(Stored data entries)
──────────
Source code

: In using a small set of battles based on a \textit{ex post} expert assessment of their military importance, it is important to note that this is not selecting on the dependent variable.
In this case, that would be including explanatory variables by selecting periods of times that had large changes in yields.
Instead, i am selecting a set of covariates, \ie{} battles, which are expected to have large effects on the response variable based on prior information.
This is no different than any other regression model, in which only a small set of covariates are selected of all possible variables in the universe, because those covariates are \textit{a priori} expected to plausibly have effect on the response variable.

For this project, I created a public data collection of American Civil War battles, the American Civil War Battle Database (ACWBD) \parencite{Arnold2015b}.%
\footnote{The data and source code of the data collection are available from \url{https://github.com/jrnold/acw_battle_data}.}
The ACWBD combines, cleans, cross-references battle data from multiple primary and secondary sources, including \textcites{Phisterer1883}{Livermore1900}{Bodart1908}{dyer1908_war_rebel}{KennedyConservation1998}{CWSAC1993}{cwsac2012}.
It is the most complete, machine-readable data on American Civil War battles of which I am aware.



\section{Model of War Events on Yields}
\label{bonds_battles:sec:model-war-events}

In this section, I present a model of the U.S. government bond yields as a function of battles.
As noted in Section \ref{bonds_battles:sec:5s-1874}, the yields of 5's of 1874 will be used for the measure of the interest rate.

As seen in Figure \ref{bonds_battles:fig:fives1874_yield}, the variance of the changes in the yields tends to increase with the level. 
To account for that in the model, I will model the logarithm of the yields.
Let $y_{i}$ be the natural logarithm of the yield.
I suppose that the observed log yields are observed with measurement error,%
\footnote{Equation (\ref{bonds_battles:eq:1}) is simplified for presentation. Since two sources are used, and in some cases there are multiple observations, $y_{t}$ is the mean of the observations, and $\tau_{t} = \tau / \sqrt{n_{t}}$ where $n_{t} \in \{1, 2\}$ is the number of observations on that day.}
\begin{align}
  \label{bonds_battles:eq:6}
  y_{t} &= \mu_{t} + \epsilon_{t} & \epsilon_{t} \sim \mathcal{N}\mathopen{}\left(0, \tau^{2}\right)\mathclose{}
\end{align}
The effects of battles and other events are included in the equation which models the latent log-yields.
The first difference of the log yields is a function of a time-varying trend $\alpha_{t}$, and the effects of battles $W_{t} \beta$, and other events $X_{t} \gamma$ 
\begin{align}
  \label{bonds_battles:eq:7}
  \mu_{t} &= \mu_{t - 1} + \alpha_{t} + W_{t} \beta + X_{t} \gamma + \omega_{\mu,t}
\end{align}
──────────
» Brief:
Could you print the lines above, exactly as written, from the line containing "The ACWBD combines, cleans, cross-references" through the final one?

» The completed task:
The ACWBD combines, cleans, cross-references battle data from multiple primary and secondary sources, including \textcites{Phisterer1883}{Livermore1900}{Bodart1908}{dyer1908_war_rebel}{KennedyConservation1998}{CWSAC1993}{cwsac2012}.
It is the most complete, machine-readable data on American Civil War battles of which I am aware.



\section{Model of War Events on Yields}
\label{bonds_battles:sec:model-war-events}

In this section, I present a model of the U.S. government bond yields as a function of battles.
As noted in Section \ref{bonds_battles:sec:5s-1874}, the yields of 5's of 1874 will be used for the measure of the interest rate.

As seen in Figure \ref{bonds_battles:fig:fives1874_yield}, the variance of the changes in the yields tends to increase with the level. 
To account for that in the model, I will model the logarithm of the yields.
Let $y_{i}$ be the natural logarithm of the yield.
I suppose that the observed log yields are observed with measurement error,%
\footnote{Equation (\ref{bonds_battles:eq:1}) is simplified for presentation. Since two sources are used, and in some cases there are multiple observations, $y_{t}$ is the mean of the observations, and $\tau_{t} = \tau / \sqrt{n_{t}}$ where $n_{t} \in \{1, 2\}$ is the number of observations on that day.}
\begin{align}
  \label{bonds_battles:eq:6}
  y_{t} &= \mu_{t} + \epsilon_{t} & \epsilon_{t} \sim \mathcal{N}\mathopen{}\left(0, \tau^{2}\right)\mathclose{}
\end{align}
The effects of battles and other events are included in the equation which models the latent log-yields.
The first difference of the log yields is a function of a time-varying trend $\alpha_{t}$, and the effects of battles $W_{t} \beta$, and other events $X_{t} \gamma$ 
\begin{align}
  \label{bonds_battles:eq:7}
  \mu_{t} &= \mu_{t - 1} + \alpha_{t} + W_{t} \beta + X_{t} \gamma + \omega_{\mu,t}
\end{align}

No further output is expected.